Nervenversorgung der Haut
Die Haut ist reich an Nervenfasern, die für die Wahrnehmung von Berührung, Schmerz, Temperatur und Druck verantwortlich sind. Diese Nervenfasern sind in der Dermis und der Epidermis lokalisiert und bilden ein komplexes Netzwerk, das Informationen an das Gehirn weiterleitet.
- Merkel-Zellen: Spezielle Sinneszellen im Stratum basale, die als Druckrezeptoren wirken. Sie befinden sich einzeln (in der unbehaarten Haut) oder in Gruppen (in der behaarten Haut) zwischen den Basalzellen. Den Komplex aus Merkel-Zellen und Nervenendigung bezeichnet man als Merkel-Scheibe.

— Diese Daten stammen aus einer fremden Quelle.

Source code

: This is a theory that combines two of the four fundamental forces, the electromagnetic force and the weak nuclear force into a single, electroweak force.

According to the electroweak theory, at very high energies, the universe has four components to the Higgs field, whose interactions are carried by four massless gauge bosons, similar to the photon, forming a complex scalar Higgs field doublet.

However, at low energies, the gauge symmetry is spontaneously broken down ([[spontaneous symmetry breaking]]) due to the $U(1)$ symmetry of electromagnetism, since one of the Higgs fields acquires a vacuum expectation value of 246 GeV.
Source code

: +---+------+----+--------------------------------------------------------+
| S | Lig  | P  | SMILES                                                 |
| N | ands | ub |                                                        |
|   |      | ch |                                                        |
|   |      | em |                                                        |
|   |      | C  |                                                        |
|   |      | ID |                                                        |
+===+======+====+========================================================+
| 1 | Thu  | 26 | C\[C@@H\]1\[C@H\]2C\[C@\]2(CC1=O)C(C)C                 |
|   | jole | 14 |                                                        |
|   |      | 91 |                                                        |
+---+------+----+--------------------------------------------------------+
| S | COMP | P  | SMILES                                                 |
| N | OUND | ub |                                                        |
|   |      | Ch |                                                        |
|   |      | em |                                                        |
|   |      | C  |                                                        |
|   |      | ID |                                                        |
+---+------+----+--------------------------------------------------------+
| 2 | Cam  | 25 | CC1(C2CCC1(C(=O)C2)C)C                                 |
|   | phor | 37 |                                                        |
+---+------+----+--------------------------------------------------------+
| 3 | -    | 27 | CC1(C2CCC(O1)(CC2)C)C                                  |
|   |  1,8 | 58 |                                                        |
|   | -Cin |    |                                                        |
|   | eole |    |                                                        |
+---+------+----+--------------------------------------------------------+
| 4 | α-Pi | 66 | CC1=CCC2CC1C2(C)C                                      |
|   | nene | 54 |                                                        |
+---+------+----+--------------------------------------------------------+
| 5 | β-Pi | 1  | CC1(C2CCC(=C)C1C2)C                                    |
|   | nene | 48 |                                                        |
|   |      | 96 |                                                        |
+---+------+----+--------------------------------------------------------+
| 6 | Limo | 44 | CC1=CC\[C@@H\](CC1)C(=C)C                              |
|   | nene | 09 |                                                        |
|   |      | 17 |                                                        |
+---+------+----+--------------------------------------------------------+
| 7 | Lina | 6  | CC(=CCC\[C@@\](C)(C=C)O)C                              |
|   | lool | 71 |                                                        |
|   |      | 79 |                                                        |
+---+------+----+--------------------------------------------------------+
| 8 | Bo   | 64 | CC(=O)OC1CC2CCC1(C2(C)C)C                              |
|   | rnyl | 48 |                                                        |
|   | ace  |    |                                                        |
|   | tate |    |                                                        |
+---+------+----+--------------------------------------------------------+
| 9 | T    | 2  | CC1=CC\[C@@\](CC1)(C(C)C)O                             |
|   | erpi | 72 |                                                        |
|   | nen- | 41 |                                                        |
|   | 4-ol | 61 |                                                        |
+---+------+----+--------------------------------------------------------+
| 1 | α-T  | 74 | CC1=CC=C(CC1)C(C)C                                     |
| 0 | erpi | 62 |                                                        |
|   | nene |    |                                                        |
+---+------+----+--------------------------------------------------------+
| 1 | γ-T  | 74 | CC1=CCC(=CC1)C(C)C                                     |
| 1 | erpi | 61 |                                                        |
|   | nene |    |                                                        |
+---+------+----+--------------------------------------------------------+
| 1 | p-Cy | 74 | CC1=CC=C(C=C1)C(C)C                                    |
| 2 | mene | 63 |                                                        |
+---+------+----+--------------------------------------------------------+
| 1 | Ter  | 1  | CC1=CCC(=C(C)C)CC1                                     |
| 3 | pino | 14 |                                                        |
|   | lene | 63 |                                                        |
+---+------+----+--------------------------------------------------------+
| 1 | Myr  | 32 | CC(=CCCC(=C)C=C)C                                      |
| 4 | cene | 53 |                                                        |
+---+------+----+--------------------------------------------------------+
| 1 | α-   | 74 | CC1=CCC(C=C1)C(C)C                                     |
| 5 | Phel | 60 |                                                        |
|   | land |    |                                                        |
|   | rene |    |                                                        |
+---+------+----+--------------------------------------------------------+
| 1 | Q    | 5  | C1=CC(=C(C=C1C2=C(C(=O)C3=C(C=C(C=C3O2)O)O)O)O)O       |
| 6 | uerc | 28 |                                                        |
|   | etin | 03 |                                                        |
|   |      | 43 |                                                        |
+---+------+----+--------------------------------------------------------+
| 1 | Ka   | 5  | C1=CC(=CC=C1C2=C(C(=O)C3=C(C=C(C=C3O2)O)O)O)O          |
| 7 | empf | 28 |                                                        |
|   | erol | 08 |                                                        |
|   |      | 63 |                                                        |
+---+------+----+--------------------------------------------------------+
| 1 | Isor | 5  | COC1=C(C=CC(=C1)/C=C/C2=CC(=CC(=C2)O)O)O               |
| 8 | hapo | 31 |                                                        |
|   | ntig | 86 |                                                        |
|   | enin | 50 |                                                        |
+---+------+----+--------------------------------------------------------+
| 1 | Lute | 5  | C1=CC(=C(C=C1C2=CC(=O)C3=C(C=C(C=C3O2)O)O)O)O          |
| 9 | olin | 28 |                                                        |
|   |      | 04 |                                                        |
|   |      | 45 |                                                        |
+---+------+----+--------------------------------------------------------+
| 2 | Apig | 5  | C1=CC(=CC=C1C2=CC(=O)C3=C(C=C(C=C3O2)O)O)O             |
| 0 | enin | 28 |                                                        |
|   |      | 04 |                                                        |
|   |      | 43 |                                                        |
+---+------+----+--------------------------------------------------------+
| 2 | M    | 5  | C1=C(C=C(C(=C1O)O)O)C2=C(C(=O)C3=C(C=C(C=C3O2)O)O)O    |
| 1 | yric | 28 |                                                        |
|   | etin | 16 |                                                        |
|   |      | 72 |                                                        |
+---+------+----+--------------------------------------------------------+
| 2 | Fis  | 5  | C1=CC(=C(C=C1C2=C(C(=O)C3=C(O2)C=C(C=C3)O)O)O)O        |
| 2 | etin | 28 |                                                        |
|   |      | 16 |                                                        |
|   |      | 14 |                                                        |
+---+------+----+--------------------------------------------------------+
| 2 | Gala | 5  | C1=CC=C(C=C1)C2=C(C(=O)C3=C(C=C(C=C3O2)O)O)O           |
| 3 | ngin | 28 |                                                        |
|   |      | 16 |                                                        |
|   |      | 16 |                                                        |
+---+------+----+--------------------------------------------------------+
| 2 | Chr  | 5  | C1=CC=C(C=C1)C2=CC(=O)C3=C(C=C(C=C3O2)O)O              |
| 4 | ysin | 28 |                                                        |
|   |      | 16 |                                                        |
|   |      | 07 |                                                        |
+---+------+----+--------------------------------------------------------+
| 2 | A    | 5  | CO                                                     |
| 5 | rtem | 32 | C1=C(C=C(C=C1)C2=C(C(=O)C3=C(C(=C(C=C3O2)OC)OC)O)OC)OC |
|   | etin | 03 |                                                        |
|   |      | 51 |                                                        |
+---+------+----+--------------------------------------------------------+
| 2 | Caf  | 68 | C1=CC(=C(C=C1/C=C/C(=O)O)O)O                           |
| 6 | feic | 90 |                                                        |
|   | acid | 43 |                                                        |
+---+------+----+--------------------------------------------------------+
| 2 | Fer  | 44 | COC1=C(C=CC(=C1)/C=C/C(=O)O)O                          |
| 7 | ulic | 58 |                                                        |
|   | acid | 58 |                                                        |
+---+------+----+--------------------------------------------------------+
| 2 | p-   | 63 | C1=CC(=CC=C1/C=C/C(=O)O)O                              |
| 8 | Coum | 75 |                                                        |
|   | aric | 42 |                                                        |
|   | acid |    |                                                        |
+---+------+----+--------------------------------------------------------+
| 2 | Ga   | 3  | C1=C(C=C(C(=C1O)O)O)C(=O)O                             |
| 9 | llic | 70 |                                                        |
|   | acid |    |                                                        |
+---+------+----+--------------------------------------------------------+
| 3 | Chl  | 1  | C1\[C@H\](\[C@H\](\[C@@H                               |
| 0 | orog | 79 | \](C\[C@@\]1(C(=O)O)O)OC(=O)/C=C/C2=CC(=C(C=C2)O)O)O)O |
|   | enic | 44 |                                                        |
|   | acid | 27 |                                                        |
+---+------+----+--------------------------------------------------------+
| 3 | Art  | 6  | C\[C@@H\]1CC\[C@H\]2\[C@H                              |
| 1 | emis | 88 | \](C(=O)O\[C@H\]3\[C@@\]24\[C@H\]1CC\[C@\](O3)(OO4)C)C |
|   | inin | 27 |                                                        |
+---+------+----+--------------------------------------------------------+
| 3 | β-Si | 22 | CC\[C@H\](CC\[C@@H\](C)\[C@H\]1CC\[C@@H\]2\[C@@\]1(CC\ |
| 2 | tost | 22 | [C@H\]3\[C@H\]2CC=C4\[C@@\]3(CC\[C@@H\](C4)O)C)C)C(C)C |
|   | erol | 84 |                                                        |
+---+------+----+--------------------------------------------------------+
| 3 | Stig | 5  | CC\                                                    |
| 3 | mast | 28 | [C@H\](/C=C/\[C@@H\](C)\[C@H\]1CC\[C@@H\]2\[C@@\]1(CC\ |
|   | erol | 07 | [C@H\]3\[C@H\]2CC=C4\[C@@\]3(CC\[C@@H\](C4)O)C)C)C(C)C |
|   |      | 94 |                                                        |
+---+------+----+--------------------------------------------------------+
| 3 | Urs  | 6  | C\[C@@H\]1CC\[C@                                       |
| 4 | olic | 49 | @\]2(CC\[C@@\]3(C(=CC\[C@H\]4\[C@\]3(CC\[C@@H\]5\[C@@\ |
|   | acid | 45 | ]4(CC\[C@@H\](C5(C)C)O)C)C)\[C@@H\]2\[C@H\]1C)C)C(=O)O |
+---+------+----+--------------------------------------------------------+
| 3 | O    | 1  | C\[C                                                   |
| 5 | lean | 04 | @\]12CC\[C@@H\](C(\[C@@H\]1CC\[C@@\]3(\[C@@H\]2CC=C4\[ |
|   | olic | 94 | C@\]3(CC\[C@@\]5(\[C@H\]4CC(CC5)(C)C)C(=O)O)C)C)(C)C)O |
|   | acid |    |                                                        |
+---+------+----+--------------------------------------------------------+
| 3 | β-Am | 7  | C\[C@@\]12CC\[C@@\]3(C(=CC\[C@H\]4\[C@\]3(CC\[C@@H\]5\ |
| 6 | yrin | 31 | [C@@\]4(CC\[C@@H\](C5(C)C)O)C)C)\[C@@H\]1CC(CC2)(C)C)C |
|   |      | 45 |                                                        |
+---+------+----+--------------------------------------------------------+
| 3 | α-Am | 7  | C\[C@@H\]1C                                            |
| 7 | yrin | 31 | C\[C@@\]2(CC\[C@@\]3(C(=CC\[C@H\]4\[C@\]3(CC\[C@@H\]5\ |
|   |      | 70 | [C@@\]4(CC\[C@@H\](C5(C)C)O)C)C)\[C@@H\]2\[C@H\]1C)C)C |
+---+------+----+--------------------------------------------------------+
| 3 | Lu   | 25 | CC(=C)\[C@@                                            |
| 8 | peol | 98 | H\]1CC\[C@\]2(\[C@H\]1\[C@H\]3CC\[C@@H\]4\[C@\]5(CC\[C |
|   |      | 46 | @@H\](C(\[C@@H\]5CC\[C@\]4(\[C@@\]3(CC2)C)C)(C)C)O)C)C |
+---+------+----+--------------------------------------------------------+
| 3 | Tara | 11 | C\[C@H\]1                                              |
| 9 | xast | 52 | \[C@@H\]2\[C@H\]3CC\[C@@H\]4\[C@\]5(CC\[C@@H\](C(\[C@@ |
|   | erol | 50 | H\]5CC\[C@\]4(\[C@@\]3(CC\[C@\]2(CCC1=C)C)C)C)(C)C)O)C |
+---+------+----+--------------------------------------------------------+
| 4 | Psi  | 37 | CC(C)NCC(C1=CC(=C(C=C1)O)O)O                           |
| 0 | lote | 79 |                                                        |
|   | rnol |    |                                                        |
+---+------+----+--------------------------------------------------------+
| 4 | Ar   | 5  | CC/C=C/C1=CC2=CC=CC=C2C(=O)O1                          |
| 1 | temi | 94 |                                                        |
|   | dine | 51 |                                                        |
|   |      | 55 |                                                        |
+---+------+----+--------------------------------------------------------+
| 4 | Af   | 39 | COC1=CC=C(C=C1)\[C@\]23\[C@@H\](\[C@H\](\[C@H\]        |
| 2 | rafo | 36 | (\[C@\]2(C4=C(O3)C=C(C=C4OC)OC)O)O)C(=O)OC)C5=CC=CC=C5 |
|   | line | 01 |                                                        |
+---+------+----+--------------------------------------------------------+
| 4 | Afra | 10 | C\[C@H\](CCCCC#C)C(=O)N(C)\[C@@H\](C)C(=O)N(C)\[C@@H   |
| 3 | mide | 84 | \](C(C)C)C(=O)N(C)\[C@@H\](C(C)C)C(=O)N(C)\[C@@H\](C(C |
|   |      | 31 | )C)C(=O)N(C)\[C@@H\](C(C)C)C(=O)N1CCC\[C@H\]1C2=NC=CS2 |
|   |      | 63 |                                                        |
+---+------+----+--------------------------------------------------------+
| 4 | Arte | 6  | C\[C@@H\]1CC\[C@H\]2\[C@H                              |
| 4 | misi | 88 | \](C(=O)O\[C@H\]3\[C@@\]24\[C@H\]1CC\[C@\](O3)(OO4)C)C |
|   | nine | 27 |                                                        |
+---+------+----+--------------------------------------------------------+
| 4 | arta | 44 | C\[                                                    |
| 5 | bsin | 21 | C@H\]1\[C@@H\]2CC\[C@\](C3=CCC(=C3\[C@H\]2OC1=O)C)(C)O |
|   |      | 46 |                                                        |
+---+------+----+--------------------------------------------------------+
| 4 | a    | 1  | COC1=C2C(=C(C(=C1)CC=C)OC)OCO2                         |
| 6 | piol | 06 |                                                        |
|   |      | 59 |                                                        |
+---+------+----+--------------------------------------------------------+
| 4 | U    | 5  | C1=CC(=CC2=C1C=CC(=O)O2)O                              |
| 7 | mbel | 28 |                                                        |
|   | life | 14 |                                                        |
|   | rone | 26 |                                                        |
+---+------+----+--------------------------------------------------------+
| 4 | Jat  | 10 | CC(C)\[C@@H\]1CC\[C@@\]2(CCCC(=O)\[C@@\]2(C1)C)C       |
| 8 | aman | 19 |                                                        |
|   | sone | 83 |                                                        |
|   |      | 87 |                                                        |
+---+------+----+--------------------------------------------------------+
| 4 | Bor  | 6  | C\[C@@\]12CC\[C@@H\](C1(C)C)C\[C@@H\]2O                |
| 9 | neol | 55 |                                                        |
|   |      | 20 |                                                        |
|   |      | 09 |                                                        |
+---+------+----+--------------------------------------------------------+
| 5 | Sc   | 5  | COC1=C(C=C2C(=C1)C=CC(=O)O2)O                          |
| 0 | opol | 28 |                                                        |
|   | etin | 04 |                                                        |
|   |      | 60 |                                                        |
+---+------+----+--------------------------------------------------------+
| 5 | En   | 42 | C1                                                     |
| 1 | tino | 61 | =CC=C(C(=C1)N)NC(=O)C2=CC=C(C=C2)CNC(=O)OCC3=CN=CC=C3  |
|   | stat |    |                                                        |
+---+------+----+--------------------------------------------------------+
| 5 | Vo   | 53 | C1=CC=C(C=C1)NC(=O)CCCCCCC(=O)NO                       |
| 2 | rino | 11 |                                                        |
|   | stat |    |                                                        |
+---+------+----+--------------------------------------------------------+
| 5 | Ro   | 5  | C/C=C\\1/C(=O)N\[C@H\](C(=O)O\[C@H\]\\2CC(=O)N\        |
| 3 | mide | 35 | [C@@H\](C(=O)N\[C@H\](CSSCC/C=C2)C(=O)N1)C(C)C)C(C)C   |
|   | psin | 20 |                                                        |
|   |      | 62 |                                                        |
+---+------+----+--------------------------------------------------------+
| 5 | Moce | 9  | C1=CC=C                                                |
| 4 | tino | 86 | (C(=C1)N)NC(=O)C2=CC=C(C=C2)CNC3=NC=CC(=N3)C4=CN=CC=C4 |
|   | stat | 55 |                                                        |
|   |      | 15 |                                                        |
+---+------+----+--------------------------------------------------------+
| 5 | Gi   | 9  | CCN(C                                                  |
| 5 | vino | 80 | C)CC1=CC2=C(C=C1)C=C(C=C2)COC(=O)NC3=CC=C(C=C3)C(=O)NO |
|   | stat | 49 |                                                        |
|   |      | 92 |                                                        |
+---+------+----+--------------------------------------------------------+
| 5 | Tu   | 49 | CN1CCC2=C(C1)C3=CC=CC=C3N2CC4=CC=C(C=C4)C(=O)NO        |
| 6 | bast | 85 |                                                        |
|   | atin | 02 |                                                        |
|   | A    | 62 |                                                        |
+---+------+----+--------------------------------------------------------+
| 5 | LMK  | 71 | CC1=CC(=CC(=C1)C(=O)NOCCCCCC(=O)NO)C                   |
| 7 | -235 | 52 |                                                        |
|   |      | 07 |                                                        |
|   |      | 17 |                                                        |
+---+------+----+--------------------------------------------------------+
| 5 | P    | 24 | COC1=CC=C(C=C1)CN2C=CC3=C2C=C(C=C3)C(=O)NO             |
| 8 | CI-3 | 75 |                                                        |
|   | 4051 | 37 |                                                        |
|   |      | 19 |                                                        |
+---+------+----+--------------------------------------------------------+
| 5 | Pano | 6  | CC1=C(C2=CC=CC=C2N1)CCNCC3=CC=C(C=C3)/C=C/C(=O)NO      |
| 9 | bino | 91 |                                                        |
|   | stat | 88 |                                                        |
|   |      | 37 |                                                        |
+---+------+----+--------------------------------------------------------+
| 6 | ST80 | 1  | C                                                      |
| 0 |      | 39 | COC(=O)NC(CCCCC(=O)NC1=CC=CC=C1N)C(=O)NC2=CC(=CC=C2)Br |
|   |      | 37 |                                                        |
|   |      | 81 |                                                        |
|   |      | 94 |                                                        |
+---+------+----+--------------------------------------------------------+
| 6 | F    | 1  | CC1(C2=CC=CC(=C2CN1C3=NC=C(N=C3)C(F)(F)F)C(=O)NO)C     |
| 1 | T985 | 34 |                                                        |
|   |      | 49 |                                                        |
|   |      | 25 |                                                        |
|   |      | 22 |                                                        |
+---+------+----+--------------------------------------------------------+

Das Zytoplasma der Merkel-Zellen enthält neuropeptidhaltige Granula. Merkel-Zellen gehören zu den Mechanorezeptoren der taktilen Wahrnehmung und fungieren als mechanische Rezeptoren für Druckempfindlichkeit. Außerdem regulieren und steuern sie die epidermale Struktur durch die Hemmung oder Stimulierung des Apoptose-Prozesses (z. B. Überproduktion von Keratinozyten in Bereichen höchster dauerhafter oder vorübergehender mechanischer Beanspruchung).
- Nervenfasern in der Lederhaut: Rezeptoren in der Lederhaut nehmen Berührung, Schmerz, Juckreiz oder Temperatur wahr und Nervenfasern leiten die Informationen weiter.
Die peripheren Nerven werden entsprechend ihrer Austrittshöhe im Rückenmark bestimmten Hautarealen zugeordnet. Die sog. Dermatome ziehen streifenförmig über den ganzen Körper und sind für die Höhendiagnostik von Rückenmarkschäden von wesentlicher Bedeutung. Das Ausfall der Berührungsempfindungen in einem bestimmten Hautbezirk (Dermatom) lässt auf eine bestimmte Höhe der Schädigung des Rückenmarks schließen. Berührungs- oder Schmerzreize, die auf die Haut des Fußes treffen, werden von verschiedenen Nerven an das Rückenmark weitergeleitet. Die Nerven entstammen der Lenden- (lumbalen) und Kreuzbeinregion (sakralen) der Wirbelsäule (L 4 bis S 3). Jeder Nerv hat sein spezielles Versorgungsgebiet, manche Hautbezirke werden jedoch überlappend von mehreren Nerven versorgt. Ein für den Fuß wichtiger Nerv ist der N. tibialis.
Blutversorgung der Haut
Die Haut wird von einem dichten Netzwerk von Blutgefäßen versorgt, das Nährstoffe und Sauerstoff zu den Hautzellen transportiert und Abfallprodukte abtransportiert. Die Blutgefäße befinden sich hauptsächlich in der Dermis und der Hypodermis.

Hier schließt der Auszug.